#### [Exercise instructions]
Go through the records and write each one out again exactly.
┌────────
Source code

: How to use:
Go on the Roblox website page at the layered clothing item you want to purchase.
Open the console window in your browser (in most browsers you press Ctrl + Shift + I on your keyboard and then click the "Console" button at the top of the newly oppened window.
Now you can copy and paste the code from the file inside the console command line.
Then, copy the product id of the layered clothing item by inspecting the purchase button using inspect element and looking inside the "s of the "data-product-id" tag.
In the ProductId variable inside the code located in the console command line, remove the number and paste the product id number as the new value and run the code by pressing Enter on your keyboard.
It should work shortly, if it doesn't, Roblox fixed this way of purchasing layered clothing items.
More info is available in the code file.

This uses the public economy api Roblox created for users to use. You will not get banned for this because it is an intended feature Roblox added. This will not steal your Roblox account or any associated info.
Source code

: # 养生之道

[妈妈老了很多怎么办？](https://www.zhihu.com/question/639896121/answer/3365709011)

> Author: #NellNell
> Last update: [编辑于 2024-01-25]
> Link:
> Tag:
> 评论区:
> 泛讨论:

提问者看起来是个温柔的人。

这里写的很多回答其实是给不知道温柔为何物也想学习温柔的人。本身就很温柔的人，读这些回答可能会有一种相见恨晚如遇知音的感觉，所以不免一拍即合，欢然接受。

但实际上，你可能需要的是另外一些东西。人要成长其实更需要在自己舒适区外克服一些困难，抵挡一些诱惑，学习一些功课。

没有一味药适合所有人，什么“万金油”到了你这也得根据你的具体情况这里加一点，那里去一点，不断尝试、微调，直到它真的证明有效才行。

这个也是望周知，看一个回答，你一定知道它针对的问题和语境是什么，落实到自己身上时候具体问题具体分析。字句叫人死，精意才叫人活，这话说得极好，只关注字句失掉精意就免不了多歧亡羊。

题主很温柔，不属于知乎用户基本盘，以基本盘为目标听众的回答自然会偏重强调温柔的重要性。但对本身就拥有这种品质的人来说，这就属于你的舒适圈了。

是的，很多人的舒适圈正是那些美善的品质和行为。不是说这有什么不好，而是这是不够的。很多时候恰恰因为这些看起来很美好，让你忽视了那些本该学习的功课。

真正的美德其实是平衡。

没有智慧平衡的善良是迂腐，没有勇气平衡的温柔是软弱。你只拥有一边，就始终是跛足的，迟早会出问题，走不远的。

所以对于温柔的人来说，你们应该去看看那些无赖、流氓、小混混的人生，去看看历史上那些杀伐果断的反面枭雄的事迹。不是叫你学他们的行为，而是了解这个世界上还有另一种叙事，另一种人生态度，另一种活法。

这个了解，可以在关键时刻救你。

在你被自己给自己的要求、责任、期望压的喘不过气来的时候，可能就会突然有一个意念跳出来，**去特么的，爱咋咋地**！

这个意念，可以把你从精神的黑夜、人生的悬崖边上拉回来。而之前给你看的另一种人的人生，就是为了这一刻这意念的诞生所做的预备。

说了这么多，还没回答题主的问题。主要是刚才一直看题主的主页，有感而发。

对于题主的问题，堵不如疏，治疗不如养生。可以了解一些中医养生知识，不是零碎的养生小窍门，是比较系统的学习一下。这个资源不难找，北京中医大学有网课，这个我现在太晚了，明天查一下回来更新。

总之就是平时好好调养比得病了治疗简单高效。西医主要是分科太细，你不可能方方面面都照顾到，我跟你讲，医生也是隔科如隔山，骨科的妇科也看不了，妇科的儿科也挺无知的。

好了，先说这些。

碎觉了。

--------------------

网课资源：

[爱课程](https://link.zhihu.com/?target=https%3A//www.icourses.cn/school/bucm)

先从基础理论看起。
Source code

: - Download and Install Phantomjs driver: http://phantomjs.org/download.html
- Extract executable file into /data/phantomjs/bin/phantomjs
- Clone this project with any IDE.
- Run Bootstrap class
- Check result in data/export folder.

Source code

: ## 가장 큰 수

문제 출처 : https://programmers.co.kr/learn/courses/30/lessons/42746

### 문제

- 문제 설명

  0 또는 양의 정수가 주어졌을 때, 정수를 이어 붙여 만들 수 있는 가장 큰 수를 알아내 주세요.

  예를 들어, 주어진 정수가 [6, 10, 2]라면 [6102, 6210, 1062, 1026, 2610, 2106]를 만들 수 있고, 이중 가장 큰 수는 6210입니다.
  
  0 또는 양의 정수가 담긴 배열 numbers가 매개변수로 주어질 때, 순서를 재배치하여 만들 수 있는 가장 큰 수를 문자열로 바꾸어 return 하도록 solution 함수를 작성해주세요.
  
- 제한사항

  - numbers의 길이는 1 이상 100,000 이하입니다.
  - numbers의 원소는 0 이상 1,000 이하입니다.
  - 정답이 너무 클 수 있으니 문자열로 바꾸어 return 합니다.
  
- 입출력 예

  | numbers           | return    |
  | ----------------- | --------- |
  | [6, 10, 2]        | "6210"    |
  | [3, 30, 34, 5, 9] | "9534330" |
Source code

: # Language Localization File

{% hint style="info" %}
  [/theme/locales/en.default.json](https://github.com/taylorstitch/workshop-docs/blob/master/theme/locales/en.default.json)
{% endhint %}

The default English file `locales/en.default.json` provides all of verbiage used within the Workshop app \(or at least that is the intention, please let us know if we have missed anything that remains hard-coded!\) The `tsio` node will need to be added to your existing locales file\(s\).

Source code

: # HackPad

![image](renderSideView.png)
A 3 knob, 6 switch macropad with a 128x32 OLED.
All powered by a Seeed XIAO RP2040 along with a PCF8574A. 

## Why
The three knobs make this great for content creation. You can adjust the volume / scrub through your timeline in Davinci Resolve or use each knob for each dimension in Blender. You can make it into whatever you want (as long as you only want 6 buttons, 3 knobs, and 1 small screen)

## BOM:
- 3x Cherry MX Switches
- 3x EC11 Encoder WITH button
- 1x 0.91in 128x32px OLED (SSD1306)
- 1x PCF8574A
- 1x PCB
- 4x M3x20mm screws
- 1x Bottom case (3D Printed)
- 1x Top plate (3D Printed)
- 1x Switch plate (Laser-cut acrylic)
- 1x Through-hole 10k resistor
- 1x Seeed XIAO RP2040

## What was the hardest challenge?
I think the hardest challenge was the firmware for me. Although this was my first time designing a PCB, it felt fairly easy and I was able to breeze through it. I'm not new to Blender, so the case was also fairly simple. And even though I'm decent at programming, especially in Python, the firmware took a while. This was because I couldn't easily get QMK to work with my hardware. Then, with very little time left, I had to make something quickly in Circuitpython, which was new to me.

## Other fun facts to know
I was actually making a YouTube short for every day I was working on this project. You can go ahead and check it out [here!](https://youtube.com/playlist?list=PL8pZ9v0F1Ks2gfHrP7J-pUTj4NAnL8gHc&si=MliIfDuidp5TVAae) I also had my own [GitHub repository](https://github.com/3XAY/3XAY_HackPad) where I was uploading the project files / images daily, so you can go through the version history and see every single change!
└────────
#### [Reply to the task]
Source code

: How to use:
Go on the Roblox website page at the layered clothing item you want to purchase.
Open the console window in your browser (in most browsers you press Ctrl + Shift + I on your keyboard and then click the "Console" button at the top of the newly oppened window.
Now you can copy and paste the code from the file inside the console command line.
Then, copy the product id of the layered clothing item by inspecting the purchase button using inspect element and looking inside the "s of the "data-product-id" tag.
In the ProductId variable inside the code located in the console command line, remove the number and paste the product id number as the new value and run the code by pressing Enter on your keyboard.
It should work shortly, if it doesn't, Roblox fixed this way of purchasing layered clothing items.
More info is available in the code file.

This uses the public economy api Roblox created for users to use. You will not get banned for this because it is an intended feature Roblox added. This will not steal your Roblox account or any associated info.
Source code

: # 养生之道

[妈妈老了很多怎么办？](https://www.zhihu.com/question/639896121/answer/3365709011)

> Author: #NellNell
> Last update: [编辑于 2024-01-25]
> Link:
> Tag:
> 评论区:
> 泛讨论:

提问者看起来是个温柔的人。

这里写的很多回答其实是给不知道温柔为何物也想学习温柔的人。本身就很温柔的人，读这些回答可能会有一种相见恨晚如遇知音的感觉，所以不免一拍即合，欢然接受。

但实际上，你可能需要的是另外一些东西。人要成长其实更需要在自己舒适区外克服一些困难，抵挡一些诱惑，学习一些功课。

没有一味药适合所有人，什么“万金油”到了你这也得根据你的具体情况这里加一点，那里去一点，不断尝试、微调，直到它真的证明有效才行。

这个也是望周知，看一个回答，你一定知道它针对的问题和语境是什么，落实到自己身上时候具体问题具体分析。字句叫人死，精意才叫人活，这话说得极好，只关注字句失掉精意就免不了多歧亡羊。

题主很温柔，不属于知乎用户基本盘，以基本盘为目标听众的回答自然会偏重强调温柔的重要性。但对本身就拥有这种品质的人来说，这就属于你的舒适圈了。

是的，很多人的舒适圈正是那些美善的品质和行为。不是说这有什么不好，而是这是不够的。很多时候恰恰因为这些看起来很美好，让你忽视了那些本该学习的功课。

真正的美德其实是平衡。

没有智慧平衡的善良是迂腐，没有勇气平衡的温柔是软弱。你只拥有一边，就始终是跛足的，迟早会出问题，走不远的。

所以对于温柔的人来说，你们应该去看看那些无赖、流氓、小混混的人生，去看看历史上那些杀伐果断的反面枭雄的事迹。不是叫你学他们的行为，而是了解这个世界上还有另一种叙事，另一种人生态度，另一种活法。

这个了解，可以在关键时刻救你。

在你被自己给自己的要求、责任、期望压的喘不过气来的时候，可能就会突然有一个意念跳出来，**去特么的，爱咋咋地**！

这个意念，可以把你从精神的黑夜、人生的悬崖边上拉回来。而之前给你看的另一种人的人生，就是为了这一刻这意念的诞生所做的预备。

说了这么多，还没回答题主的问题。主要是刚才一直看题主的主页，有感而发。

对于题主的问题，堵不如疏，治疗不如养生。可以了解一些中医养生知识，不是零碎的养生小窍门，是比较系统的学习一下。这个资源不难找，北京中医大学有网课，这个我现在太晚了，明天查一下回来更新。

总之就是平时好好调养比得病了治疗简单高效。西医主要是分科太细，你不可能方方面面都照顾到，我跟你讲，医生也是隔科如隔山，骨科的妇科也看不了，妇科的儿科也挺无知的。

好了，先说这些。

碎觉了。

--------------------

网课资源：

[爱课程](https://link.zhihu.com/?target=https%3A//www.icourses.cn/school/bucm)

先从基础理论看起。
Source code

: - Download and Install Phantomjs driver: http://phantomjs.org/download.html
- Extract executable file into /data/phantomjs/bin/phantomjs
- Clone this project with any IDE.
- Run Bootstrap class
- Check result in data/export folder.

Source code

: ## 가장 큰 수

문제 출처 : https://programmers.co.kr/learn/courses/30/lessons/42746

### 문제

- 문제 설명

  0 또는 양의 정수가 주어졌을 때, 정수를 이어 붙여 만들 수 있는 가장 큰 수를 알아내 주세요.

  예를 들어, 주어진 정수가 [6, 10, 2]라면 [6102, 6210, 1062, 1026, 2610, 2106]를 만들 수 있고, 이중 가장 큰 수는 6210입니다.
  
  0 또는 양의 정수가 담긴 배열 numbers가 매개변수로 주어질 때, 순서를 재배치하여 만들 수 있는 가장 큰 수를 문자열로 바꾸어 return 하도록 solution 함수를 작성해주세요.
  
- 제한사항

  - numbers의 길이는 1 이상 100,000 이하입니다.
  - numbers의 원소는 0 이상 1,000 이하입니다.
  - 정답이 너무 클 수 있으니 문자열로 바꾸어 return 합니다.
  
- 입출력 예

  | numbers           | return    |
  | ----------------- | --------- |
  | [6, 10, 2]        | "6210"    |
  | [3, 30, 34, 5, 9] | "9534330" |
Source code

: # Language Localization File

{% hint style="info" %}
  [/theme/locales/en.default.json](https://github.com/taylorstitch/workshop-docs/blob/master/theme/locales/en.default.json)
{% endhint %}

The default English file `locales/en.default.json` provides all of verbiage used within the Workshop app \(or at least that is the intention, please let us know if we have missed anything that remains hard-coded!\) The `tsio` node will need to be added to your existing locales file\(s\).

Source code

: # HackPad

![image](renderSideView.png)
A 3 knob, 6 switch macropad with a 128x32 OLED.
All powered by a Seeed XIAO RP2040 along with a PCF8574A. 

## Why
The three knobs make this great for content creation. You can adjust the volume / scrub through your timeline in Davinci Resolve or use each knob for each dimension in Blender. You can make it into whatever you want (as long as you only want 6 buttons, 3 knobs, and 1 small screen)

## BOM:
- 3x Cherry MX Switches
- 3x EC11 Encoder WITH button
- 1x 0.91in 128x32px OLED (SSD1306)
- 1x PCF8574A
- 1x PCB
- 4x M3x20mm screws
- 1x Bottom case (3D Printed)
- 1x Top plate (3D Printed)
- 1x Switch plate (Laser-cut acrylic)
- 1x Through-hole 10k resistor
- 1x Seeed XIAO RP2040

## What was the hardest challenge?
I think the hardest challenge was the firmware for me. Although this was my first time designing a PCB, it felt fairly easy and I was able to breeze through it. I'm not new to Blender, so the case was also fairly simple. And even though I'm decent at programming, especially in Python, the firmware took a while. This was because I couldn't easily get QMK to work with my hardware. Then, with very little time left, I had to make something quickly in Circuitpython, which was new to me.

## Other fun facts to know
I was actually making a YouTube short for every day I was working on this project. You can go ahead and check it out [here!](https://youtube.com/playlist?list=PL8pZ9v0F1Ks2gfHrP7J-pUTj4NAnL8gHc&si=MliIfDuidp5TVAae) I also had my own [GitHub repository](https://github.com/3XAY/3XAY_HackPad) where I was uploading the project files / images daily, so you can go through the version history and see every single change!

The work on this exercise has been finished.